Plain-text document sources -
========================================

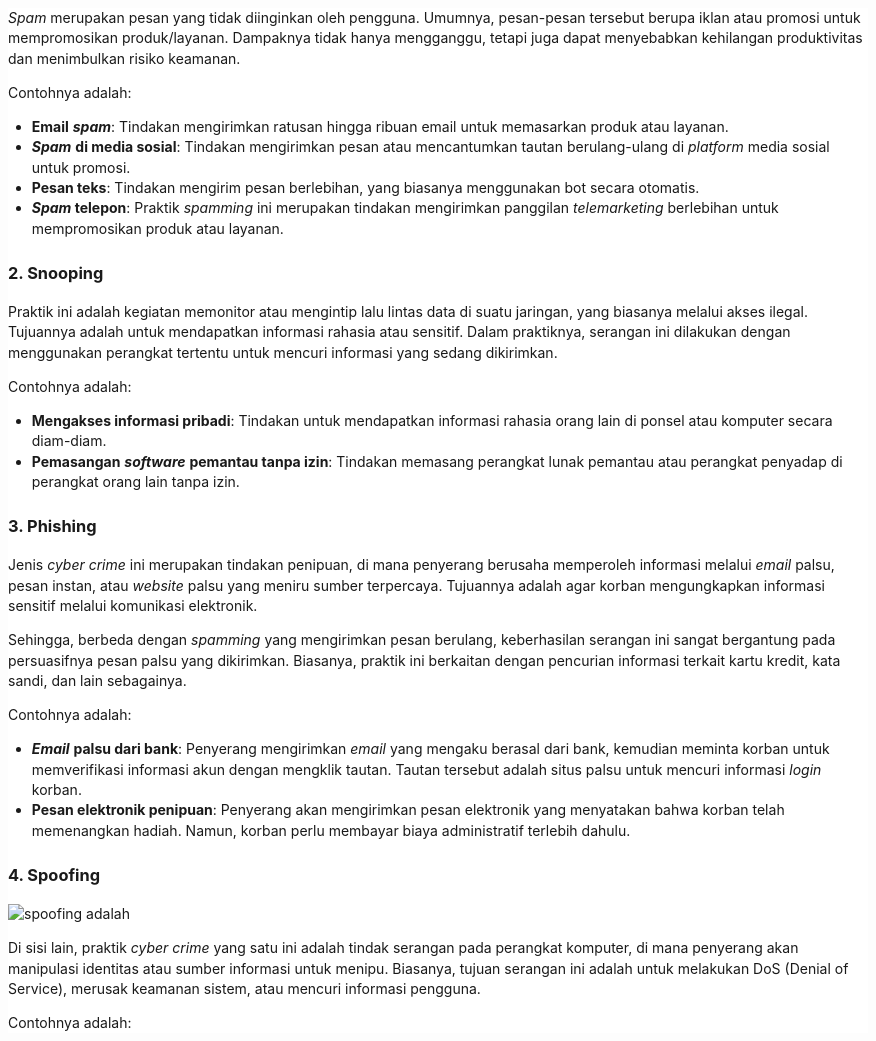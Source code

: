 _Spam_ merupakan pesan yang tidak diinginkan oleh pengguna. Umumnya, pesan-pesan tersebut berupa iklan atau promosi untuk mempromosikan produk/layanan. Dampaknya tidak hanya mengganggu, tetapi juga dapat menyebabkan kehilangan produktivitas dan menimbulkan risiko keamanan.

Contohnya adalah:

- **Email** **_spam_**: Tindakan mengirimkan ratusan hingga ribuan email untuk memasarkan produk atau layanan.
- **_Spam_** **di media sosial**: Tindakan mengirimkan pesan atau mencantumkan tautan berulang-ulang di _platform_ media sosial untuk promosi.
- **Pesan teks**: Tindakan mengirim pesan berlebihan, yang biasanya menggunakan bot secara otomatis.
- **_Spam_ telepon**: Praktik _spamming_ ini merupakan tindakan mengirimkan panggilan _telemarketing_ berlebihan untuk mempromosikan produk atau layanan.
### 2. Snooping

Praktik ini adalah kegiatan memonitor atau mengintip lalu lintas data di suatu jaringan, yang biasanya melalui akses ilegal. Tujuannya adalah untuk mendapatkan informasi rahasia atau sensitif. Dalam praktiknya, serangan ini dilakukan dengan menggunakan perangkat tertentu untuk mencuri informasi yang sedang dikirimkan.

Contohnya adalah:

- **Mengakses informasi pribadi**: Tindakan untuk mendapatkan informasi rahasia orang lain di ponsel atau komputer secara diam-diam.
- **Pemasangan** **_software_** **pemantau tanpa izin**: Tindakan memasang perangkat lunak pemantau atau perangkat penyadap di perangkat orang lain tanpa izin.
### 3. Phishing

Jenis _cyber crime_ ini merupakan tindakan penipuan, di mana penyerang berusaha memperoleh informasi melalui _email_ palsu, pesan instan, atau _website_ palsu yang meniru sumber terpercaya. Tujuannya adalah agar korban mengungkapkan informasi sensitif melalui komunikasi elektronik.

Sehingga, berbeda dengan _spamming_ yang mengirimkan pesan berulang, keberhasilan serangan ini sangat bergantung pada persuasifnya pesan palsu yang dikirimkan. Biasanya, praktik ini berkaitan dengan pencurian informasi terkait kartu kredit, kata sandi, dan lain sebagainya.

Contohnya adalah:

- **_Email_** **palsu dari bank**: Penyerang mengirimkan _email_ yang mengaku berasal dari bank, kemudian meminta korban untuk memverifikasi informasi akun dengan mengklik tautan. Tautan tersebut adalah situs palsu untuk mencuri informasi _login_ korban.
- **Pesan elektronik penipuan**: Penyerang akan mengirimkan pesan elektronik yang menyatakan bahwa korban telah memenangkan hadiah. Namun, korban perlu membayar biaya administratif terlebih dahulu.
### 4. Spoofing 

![spoofing adalah](https://blog.verihubs.com/wp-content/uploads/2023/11/image-1.jpeg)

Di sisi lain, praktik _cyber crime_ yang satu ini adalah tindak serangan pada perangkat komputer, di mana penyerang akan manipulasi identitas atau sumber informasi untuk menipu. Biasanya, tujuan serangan ini adalah untuk melakukan DoS (Denial of Service), merusak keamanan sistem, atau mencuri informasi pengguna.

Contohnya adalah:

========================================

Task statement -
Scan the records above for the string "layanan", then copy each line where it turns up.

Solution to this problem -
: _Spam_ merupakan pesan yang tidak diinginkan oleh pengguna. Umumnya, pesan-pesan tersebut berupa iklan atau promosi untuk mempromosikan produk/layanan. Dampaknya tidak hanya mengganggu, tetapi juga dapat menyebabkan kehilangan produktivitas dan menimbulkan risiko keamanan.
- **Email** **_spam_**: Tindakan mengirimkan ratusan hingga ribuan email untuk memasarkan produk atau layanan.
- **_Spam_ telepon**: Praktik _spamming_ ini merupakan tindakan mengirimkan panggilan _telemarketing_ berlebihan untuk mempromosikan produk atau layanan.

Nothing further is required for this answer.